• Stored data
'''

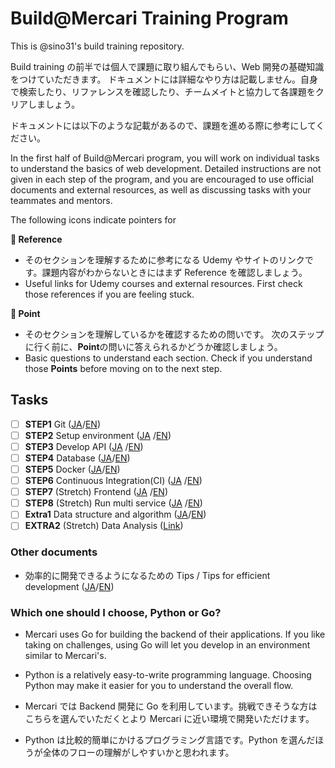 # Build@Mercari Training Program

This is @sino31's build training repository.

Build training の前半では個人で課題に取り組んでもらい、Web 開発の基礎知識をつけていただきます。
ドキュメントには詳細なやり方は記載しません。自身で検索したり、リファレンスを確認したり、チームメイトと協力して各課題をクリアしましょう。

ドキュメントには以下のような記載があるので、課題を進める際に参考にしてください。

In the first half of Build@Mercari program, you will work on individual tasks to understand the basics of web development. Detailed instructions are not given in each step of the program, and you are encouraged to use official documents and external resources, as well as discussing tasks with your teammates and mentors.

The following icons indicate pointers for

**:book: Reference**

-   そのセクションを理解するために参考になる Udemy やサイトのリンクです。課題内容がわからないときにはまず Reference を確認しましょう。
-   Useful links for Udemy courses and external resources. First check those references if you are feeling stuck.

**:beginner: Point**

-   そのセクションを理解しているかを確認するための問いです。 次のステップに行く前に、**Point**の問いに答えられるかどうか確認しましょう。
-   Basic questions to understand each section. Check if you understand those **Points** before moving on to the next step.

## Tasks

-   [ ] **STEP1** Git ([JA](document/01-git.ja.md)/[EN](document/01-git.en.md))
-   [ ] **STEP2** Setup environment ([JA](document/02-local-env.ja.md)
        /[EN](document/02-local-env.en.md))
-   [ ] **STEP3** Develop API ([JA](document/03-api.ja.md)
        /[EN](document/03-api.en.md))
-   [ ] **STEP4** Database ([JA](document/04-database.ja.md)/[EN](document/04-database.en.md))
-   [ ] **STEP5** Docker ([JA](document/05-docker.ja.md)/[EN](document/05-docker.en.md))
-   [ ] **STEP6** Continuous Integration(CI) ([JA](document/06-ci.ja.md)
        /[EN](document/06-ci.en.md))
-   [ ] **STEP7** (Stretch) Frontend ([JA](document/07-frontend.ja.md)
        /[EN](document/07-frontend.en.md))
-   [ ] **STEP8** (Stretch) Run multi service ([JA](document/08-docker-compose.ja.md)
        /[EN](document/08-docker-compose.en.md))
-   [ ] **Extra1** Data structure and algorithm ([JA](document/extra-01-algorithm-and-data-structure.ja.md)/[EN](document%2Fextra-01-algorithm-and-data-structure.en.md))
-   [ ] **EXTRA2** (Stretch) Data Analysis ([Link](document/extra-02-data-analysis.md))

### Other documents

-   効率的に開発できるようになるための Tips / Tips for efficient development ([JA](document/tips.ja.md)/[EN](document/tips.en.md))

### Which one should I choose, Python or Go?

-   Mercari uses Go for building the backend of their applications. If you like taking on challenges, using Go will let you develop in an environment similar to Mercari's.
-   Python is a relatively easy-to-write programming language. Choosing Python may make it easier for you to understand the overall flow.

-   Mercari では Backend 開発に Go を利用しています。挑戦できそうな方はこちらを選んでいただくとより Mercari に近い環境で開発いただけます。
-   Python は比較的簡単にかけるプログラミング言語です。Python を選んだほうが全体のフローの理解がしやすいかと思われます。
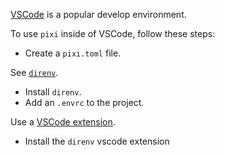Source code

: [VSCode](https://code.visualstudio.com/) is a popular develop environment.

To use `pixi` inside of VSCode, follow these steps:

* Create a `pixi.toml` file.

See [`direnv`](../third_party/direnv.md).
* Install `direnv`.
* Add an `.envrc` to the project.

Use a [VSCode extension](https://marketplace.visualstudio.com/items?itemName=mkhl.direnv).
* Install the `direnv` vscode extension
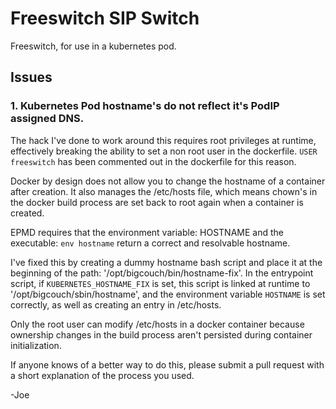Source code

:# Freeswitch SIP Switch

Freeswitch, for use in a kubernetes pod.

## Issues

### 1. Kubernetes Pod hostname's do not reflect it's PodIP assigned DNS. 

The hack I've done to work around this requires root privileges at runtime, effectively breaking the ability to set a non root user in the dockerfile.  `USER freeswitch` has been commented out in the dockerfile for this reason.

Docker by design does not allow you to change the hostname of a container after creation.  It also manages the /etc/hosts file, which means chown's in the docker build process are set back to root again when a container is created.

EPMD requires that the environment variable: HOSTNAME and the executable: `env hostname` return a correct and resolvable hostname.

I've fixed this by creating a dummy hostname bash script and place it at the beginning of the path: '/opt/bigcouch/bin/hostname-fix'.  In the entrypoint script, if `KUBERNETES_HOSTNAME_FIX` is set, this script is linked at runtime to '/opt/bigcouch/sbin/hostname', and the environment variable `HOSTNAME` is set correctly, as well as creating an entry in /etc/hosts.  

Only the root user can modify /etc/hosts in a docker container because ownership changes in the build process aren't persisted during container initialization.

If anyone knows of a better way to do this, please submit a pull request with a short explanation of the process you used.

-Joe
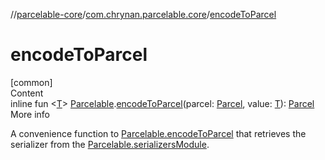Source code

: //[parcelable-core](../../index.md)/[com.chrynan.parcelable.core](index.md)/[encodeToParcel](encode-to-parcel.md)



# encodeToParcel  
[common]  
Content  
inline fun <[T](encode-to-parcel.md)> [Parcelable](-parcelable/index.md).[encodeToParcel](encode-to-parcel.md)(parcel: [Parcel](-parcel/index.md), value: [T](encode-to-parcel.md)): [Parcel](-parcel/index.md)  
More info  


A convenience function to [Parcelable.encodeToParcel](-parcelable/encode-to-parcel.md) that retrieves the serializer from the [Parcelable.serializersModule](-parcelable/serializers-module.md).

  



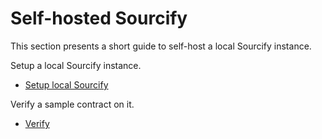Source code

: # Self-hosted Sourcify

This section presents a short guide to self-host a local Sourcify instance.

Setup a local Sourcify instance.

- [Setup local Sourcify](./setup.md)

Verify a sample contract on it.

- [Verify](./verification.md)
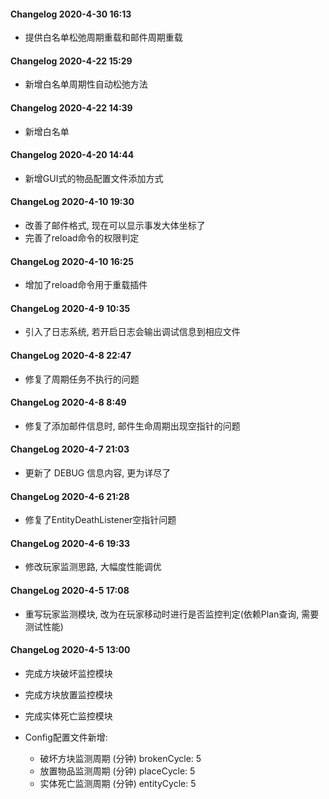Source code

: #### Changelog 2020-4-30 16:13
- 提供白名单松弛周期重载和邮件周期重载

#### Changelog 2020-4-22 15:29
- 新增白名单周期性自动松弛方法

#### Changelog 2020-4-22 14:39
- 新增白名单

#### Changelog 2020-4-20 14:44
- 新增GUI式的物品配置文件添加方式

#### ChangeLog 2020-4-10 19:30
- 改善了邮件格式, 现在可以显示事发大体坐标了
- 完善了reload命令的权限判定

#### ChangeLog 2020-4-10 16:25
- 增加了reload命令用于重载插件

#### ChangeLog 2020-4-9 10:35
- 引入了日志系统, 若开启日志会输出调试信息到相应文件

#### ChangeLog 2020-4-8 22:47
- 修复了周期任务不执行的问题

#### ChangeLog 2020-4-8 8:49
- 修复了添加邮件信息时, 邮件生命周期出现空指针的问题

#### ChangeLog 2020-4-7 21:03
- 更新了 DEBUG 信息内容, 更为详尽了

#### ChangeLog 2020-4-6 21:28
- 修复了EntityDeathListener空指针问题

#### ChangeLog 2020-4-6 19:33
- 修改玩家监测思路, 大幅度性能调优

#### ChangeLog 2020-4-5 17:08
- 重写玩家监测模块, 改为在玩家移动时进行是否监控判定(依赖Plan查询, 需要测试性能)

#### ChangeLog 2020-4-5 13:00
- 完成方块破坏监控模块
- 完成方块放置监控模块
- 完成实体死亡监控模块

- Config配置文件新增:
    - 破坏方块监测周期 (分钟)
	brokenCycle: 5
	- 放置物品监测周期 (分钟)
	placeCycle: 5
	- 实体死亡监测周期 (分钟)
	entityCycle: 5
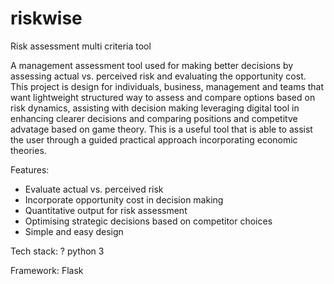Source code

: # riskwise
Risk assessment multi criteria tool

A management assessment tool used for making better decisions by assessing actual vs. perceived risk and evaluating the opportunity cost. This project is design for individuals, business, management and teams that want lightweight structured way to assess and compare options based on risk dynamics, assisting with decision making leveraging digital tool in enhancing clearer decisions and comparing positions and competitve advatage based on game theory. This is a useful tool that is able to assist the user through a guided practical approach incorporating economic theories. 

Features:

- Evaluate actual vs. perceived risk
- Incorporate opportunity cost in decision making
- Quantitative output for risk assessment
- Optimising strategic decisions based on competitor choices
- Simple and easy design

Tech stack:
?
python 3

Framework:
Flask





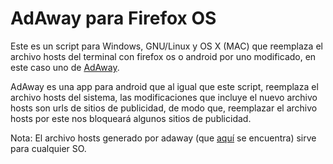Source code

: # AdAway para Firefox OS

Este es un script para Windows, GNU/Linux y OS X (MAC) que reemplaza el archivo hosts del terminal con firefox os o android por uno modificado, en este caso uno de [AdAway](http://adaway.org "Ir a la página de AdAway").

AdAway es una app para android que al igual que este script, reemplaza el archivo hosts del sistema, las modificaciones que incluye el nuevo archivo hosts son urls de sitios de publicidad, de modo que, reemplazar el archivo hosts por este nos bloqueará algunos sitios de publicidad.

Nota: El archivo hosts generado por adaway (que [aquí](https://raw.githubusercontent.com/amirtorrez/adaway_ffos/master/file/adaway/hosts "Ir al archivo hosts") se encuentra) sirve para cualquier SO.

'''

• What to do
Output only the stretch above from the line with "- 修复了添加邮件信息时, 邮件生命周期出现空指针的问题" through the line with "Risk assessment multi criteria tool", reproduced exactly. Exclude pictures.

• Output of the task
- 修复了添加邮件信息时, 邮件生命周期出现空指针的问题

#### ChangeLog 2020-4-7 21:03
- 更新了 DEBUG 信息内容, 更为详尽了

#### ChangeLog 2020-4-6 21:28
- 修复了EntityDeathListener空指针问题

#### ChangeLog 2020-4-6 19:33
- 修改玩家监测思路, 大幅度性能调优

#### ChangeLog 2020-4-5 17:08
- 重写玩家监测模块, 改为在玩家移动时进行是否监控判定(依赖Plan查询, 需要测试性能)

#### ChangeLog 2020-4-5 13:00
- 完成方块破坏监控模块
- 完成方块放置监控模块
- 完成实体死亡监控模块

- Config配置文件新增:
    - 破坏方块监测周期 (分钟)
	brokenCycle: 5
	- 放置物品监测周期 (分钟)
	placeCycle: 5
	- 实体死亡监测周期 (分钟)
	entityCycle: 5
Source code

: # riskwise
Risk assessment multi criteria tool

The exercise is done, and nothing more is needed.